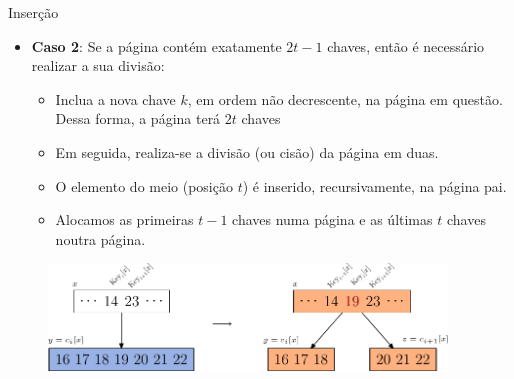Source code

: \documentclass[aspectratio=169]{beamer}
\begin{document}
{\begin{frame}{Inserção}
\begin{itemize}
 \item {\bf Caso 2}: Se a página contém exatamente $2t-1$ chaves, então é necessário realizar a sua divisão:
 \begin{itemize}
 \item Inclua a nova chave $k$, em ordem não decrescente, na página em questão. Dessa forma, a página terá $2t$ chaves
 \item Em seguida, realiza-se a divisão (ou cisão) da página em duas.
 \item O elemento do meio (posição $t$) é inserido, recursivamente, na página pai.
 \item Alocamos as primeiras $t-1$ chaves numa página e as últimas $t$ chaves noutra página.
 \end{itemize} 
\end{itemize}
\begin{figure}[!h]
\centering
   \includegraphics[width=300pt]{imagens/divisao.png}
  \label{fig_divisao}
\end{figure} 
\end{frame}


}
\end{document}
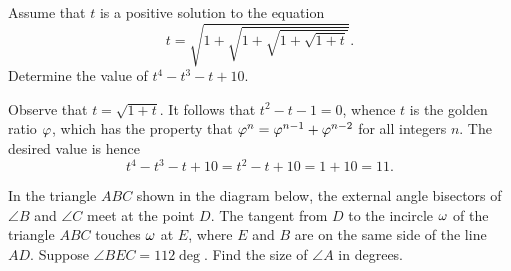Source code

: \clearpage
\begin{question}[11]\label{Q::2022-O-1-14}
    Assume that $t$ is a positive solution to the equation \[t = \sqrt{1 + \sqrt{1 + \sqrt{1 + \sqrt{1 + t}}}}.\] Determine the value of $t^4 - t^3 - t + 10$.
\end{question}
\begin{solution*}
    Observe that $t = \sqrt{1 + t}$. It follows that $t^2 - t - 1 = 0$, whence $t$ is the golden ratio $\varphi$, which has the property that $\varphi^n = \varphi^{n-1} + \varphi^{n-2}$ for all integers $n$. The desired value is hence \[t^4 - t^3 - t + 10 = t^2 - t + 10 = 1 + 10 = 11.\]
\end{solution*}

\begin{question}[44]\label{Q::2022-O-1-15}
    In the triangle $ABC$ shown in the diagram below, the external angle bisectors of $\angle B$ and $\angle C$ meet at the point $D$. The tangent from $D$ to the incircle $\omega$ of the triangle $ABC$ touches $\omega$ at $E$, where $E$ and $B$ are on the same side of the line $AD$. Suppose $\angle BEC = 112\deg$. Find the size of $\angle A$ in degrees.

    \begin{center}
    \end{center}
\end{question}
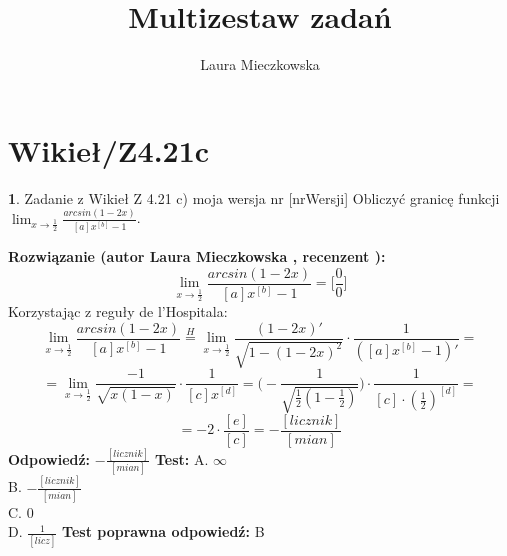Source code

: \documentclass[12pt, a4paper]{article}
\title{Multizestaw zadań}
\author{Laura Mieczkowska}
\date{}
\theoremstyle{definition} %
\newtheorem{zad}{}
\newcommand{\kategoria}[1]{\section{#1}} %
\newcommand{\zadStart}[1]{\begin{zad}#1\newline} %
\newcommand{\zadStop}{\end{zad}}   %
\newcommand{\rozwStart}[2]{\noindent \textbf{Rozwiązanie (autor #1 , recenzent #2): }\newline} %
\newcommand{\odpStart}{\noindent \textbf{Odpowiedź:}\newline}    %
\newcommand{\odpStop}{\newline}                                             %
\newcommand{\testStart}{\noindent \textbf{Test:}\newline} %
\newcommand{\testStop}{\newline} %
\newcommand{\kluczStart}{\noindent \textbf{Test poprawna odpowiedź:}\newline} %
\newcommand{\kluczStop}{\newline} %
\begin{document}
\maketitle


\kategoria{Wikieł/Z4.21c}
\zadStart{Zadanie z Wikieł Z 4.21 c) moja wersja nr [nrWersji]}
Obliczyć granicę funkcji $\lim_{x \to \frac{1}{2}} \frac{arcsin(1-2x)}{[a]x^{[b]}-1}$.
\zadStop
\rozwStart{Laura Mieczkowska}{}
$$\lim_{x \to \frac{1}{2}} \frac{arcsin(1-2x)}{[a]x^{[b]}-1}=\bigg[\frac{0}{0}\bigg]$$
Korzystając z reguły de l'Hospitala:
$$\lim_{x \to \frac{1}{2}} \frac{arcsin(1-2x)}{[a]x^{[b]}-1} \stackrel{H}{=}
\lim_{x\to\frac{1}{2}} \frac{(1-2x)'}{\sqrt{1-(1-2x)^2}}\cdot \frac{1}{([a]x^{[b]}-1)'}=$$
$$=\lim_{x\to\frac{1}{2}} \frac{-1}{\sqrt{x(1-x)}}\cdot \frac{1}{[c]x^{[d]}}=\bigg(-\frac{1}{\sqrt{\frac{1}{2}(1-\frac{1}{2})}}\bigg)\cdot \frac{1}{[c]\cdot(\frac{1}{2})^{[d]}}=$$
$$=-2\cdot\frac{[e]}{[c]}=-\frac{[licznik]}{[mian]}$$
\odpStart
$-\frac{[licznik]}{[mian]}$
\odpStop
\testStart
A. $\infty$ \\
B. $-\frac{[licznik]}{[mian]}$ \\
C. $0$ \\
D. $\frac{1}{[licz]}$ 
\testStop
\kluczStart
B
\kluczStop
\end{document}
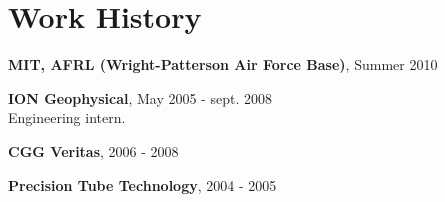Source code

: \documentclass[letterpaper]{article}
\begin{document}
\section*{Work History}

\begin{flushleft}
\hspace{0.25in} {\bf MIT, AFRL (Wright-Patterson Air Force Base)}, Summer 2010\\
\end{flushleft}
\begin{flushleft}
\hspace{0.25in} {\bf ION Geophysical}, May 2005 - sept. 2008\\
\vspace{0.15in}
\hspace{0.75in} Engineering intern. \\
\end{flushleft}
\begin{flushleft}
\hspace{0.25in} {\bf CGG Veritas}, 2006 - 2008\\
\end{flushleft}
\begin{flushleft}
\hspace{0.25in} {\bf Precision Tube Technology}, 2004 - 2005 \\
\end{flushleft}
\end{document}
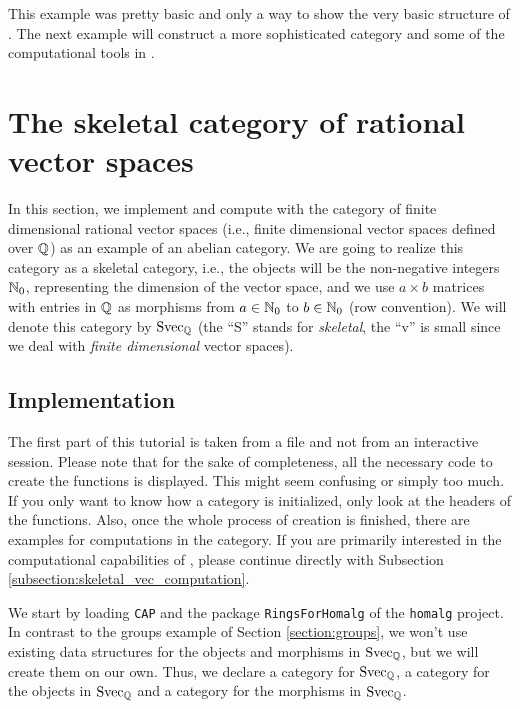 This example was pretty basic and only a way to show the very basic structure of \CapPkg. The next example
will construct a more sophisticated category and some of the computational tools in \CapPkg.


\section{The skeletal category of rational vector spaces}

In this section, we implement and compute with the category of finite dimensional rational vector spaces
(i.e., finite dimensional vector spaces defined over $\mathbb{Q}$) as an
example of an abelian category. We are going
to realize this category as a skeletal category, i.e., the objects will be the non-negative integers $\mathbb{N}_0$,
representing the dimension of the vector space, and we use $a \times b$ matrices with entries in $\mathbb{Q}$ as morphisms
from $a \in \mathbb{N}_0$ to $b \in \mathbb{N}_0$ (row convention). We will denote this category by $\mathrm{Svec}_{\mathbb{Q}}$
(the ``S'' stands for \emph{skeletal}, the ``v'' is small since we deal with \emph{finite dimensional} vector spaces).

\subsection{Implementation}

The first part of this tutorial is taken from a file and not from
an interactive session. Please note that for the sake of completeness, all the necessary code to create the
functions is displayed. This might seem confusing or simply too much. If you only want to know how a \CapPkg category
is initialized, only look at the headers of the functions. Also, once the whole process of creation is finished,
there are examples for computations in the category. If you are primarily interested in the computational capabilities of \CapPkg, please
continue directly with Subsection \ref{subsection:skeletal_vec_computation}.



We start by loading \texttt{CAP} and the package \texttt{RingsForHomalg} of the \texttt{homalg} project.
In contrast to the groups example of Section \ref{section:groups}, we won't use existing data structures for the objects and morphisms
in $\mathrm{Svec}_{\mathbb{Q}}$, but we will create them on our own. Thus, we declare
a \GAP category for $\mathrm{Svec}_{\mathbb{Q}}$, a \GAP category for the objects in $\mathrm{Svec}_{\mathbb{Q}}$ and a \GAP category for the morphisms in $\mathrm{Svec}_{\mathbb{Q}}$.

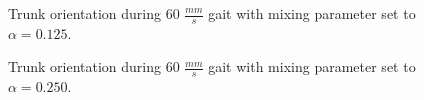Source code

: 				\begin{figure}
					\centering
					\caption{Trunk orientation during 60 $\frac{mm}{s}$ gait with mixing parameter set to $\alpha = 0.125$.}
					\label{fig::narx60_a125_nne}
				\end{figure}
				\begin{figure}
					\centering
					\caption{Trunk orientation during 60 $\frac{mm}{s}$ gait with mixing parameter set to $\alpha = 0.250$.}
					\label{fig::narx60_a250_nne}
				\end{figure}
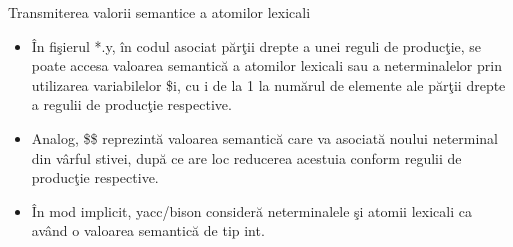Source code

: \documentclass[pdf]{beamer}
\begin{document}
\begin{frame}{Transmiterea valorii semantice a atomilor lexicali}
\begin{itemize}
	\item
	În fişierul *.y, în codul asociat părţii drepte a unei reguli de producţie, se poate accesa valoarea semantică a atomilor lexicali sau a neterminalelor prin utilizarea variabilelor {\color{red}\$i}, cu i de la 1 la numărul de elemente ale părţii drepte a regulii de producţie respective.

	\item
	Analog, {\color{red}\$\$} reprezintă valoarea semantică care va asociată noului neterminal din vârful stivei, după ce are loc reducerea acestuia conform regulii de producţie respective.

	\item
	În mod implicit, yacc/bison consideră neterminalele şi atomii lexicali ca având o valoarea semantică de tip {\color{red}int}.

\end{itemize}
\end{frame}
\end{document}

*****

For each line in the material above that holds the word "valoarea", add one to a count; state only the final number.

Result for this exercise »
3